Start at the left side of the box under Action Taken:
- Letter A: from Section 1, did the patient/employee have any signs/symptoms of active TB? If yes, follow the row across to the Action Needed section of the box and follow the instructions. Below this box is the referral section. Document the physician and agency where you referred the patient.
- If the patient/employee did not have any signs/symptoms of active TB from Section 1, go to letter B under Action Taken.
- Letter B: from Section 1, did the patient/employee have any signs/symptoms of active TB? If no, follow the row across to Section II of the box: Evaluation for Latent TB Infection. Did the patient have documented previous positive TB skin test? If yes, follow the row across to Action Needed and follow the instructions. If you refer the patient to a physician for possible treatment for LTBI, document the physician and agency in the referral section, just below this box.
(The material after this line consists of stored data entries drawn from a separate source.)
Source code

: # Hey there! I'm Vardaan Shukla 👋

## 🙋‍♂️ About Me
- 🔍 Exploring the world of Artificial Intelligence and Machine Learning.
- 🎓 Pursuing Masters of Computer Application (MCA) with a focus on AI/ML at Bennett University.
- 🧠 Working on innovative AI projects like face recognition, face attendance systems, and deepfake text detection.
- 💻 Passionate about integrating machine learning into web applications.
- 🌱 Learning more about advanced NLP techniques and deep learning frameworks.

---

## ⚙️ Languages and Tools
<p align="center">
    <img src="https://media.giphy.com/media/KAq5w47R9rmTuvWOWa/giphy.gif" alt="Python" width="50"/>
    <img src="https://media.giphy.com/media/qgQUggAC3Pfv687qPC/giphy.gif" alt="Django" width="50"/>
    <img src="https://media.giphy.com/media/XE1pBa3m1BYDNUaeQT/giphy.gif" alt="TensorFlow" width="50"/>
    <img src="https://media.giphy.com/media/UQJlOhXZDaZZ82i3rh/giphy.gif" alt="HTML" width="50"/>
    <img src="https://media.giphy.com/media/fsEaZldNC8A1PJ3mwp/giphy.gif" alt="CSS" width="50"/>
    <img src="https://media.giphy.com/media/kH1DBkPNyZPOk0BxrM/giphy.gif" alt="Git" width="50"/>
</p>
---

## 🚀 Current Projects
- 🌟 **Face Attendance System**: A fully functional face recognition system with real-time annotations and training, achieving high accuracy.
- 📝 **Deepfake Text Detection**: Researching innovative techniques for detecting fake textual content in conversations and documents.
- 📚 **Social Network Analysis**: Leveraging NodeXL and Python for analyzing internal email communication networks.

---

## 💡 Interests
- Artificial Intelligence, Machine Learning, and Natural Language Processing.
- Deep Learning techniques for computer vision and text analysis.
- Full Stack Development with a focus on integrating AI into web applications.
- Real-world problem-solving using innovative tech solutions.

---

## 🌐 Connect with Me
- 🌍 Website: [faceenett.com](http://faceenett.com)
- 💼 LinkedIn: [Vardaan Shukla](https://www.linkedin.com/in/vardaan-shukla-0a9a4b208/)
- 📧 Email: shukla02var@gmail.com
- If the patient/employee did not have a documented previous positive TB skin test from Section II, go to letter C under Action Taken.
- Letter C: from Section I, did the patient/employee have any signs/symptoms of active TB? If no, follow the row across to Section ll. Did the patient have a documented previous positive TB skin test? If no, did the patient have documentation of a negative TB skin test within the last 12 months? If yes, follow the row across to Action Needed and follow the instructions. Sign your name and title and date at bottom of form.
- If the patient/employee did not have a documented negative TB skin test within the last 12 months from Section II, go to letter D under Action Taken.
- Letter D: from Section I, did the patient/employee have any signs/symptoms of active TB? If no, follow the row across to Section II. Did the patient have a documented previous positive TB skin test? If no, did the patient have documentation of a negative TB skin test within the last 12 months? If no, follow the row across to Action Needed and follow the instructions. Document in the referral section the name and agency that you refer the patient to, for his/her TB skin test placement. Sign your name and title and date at the bottom of the form.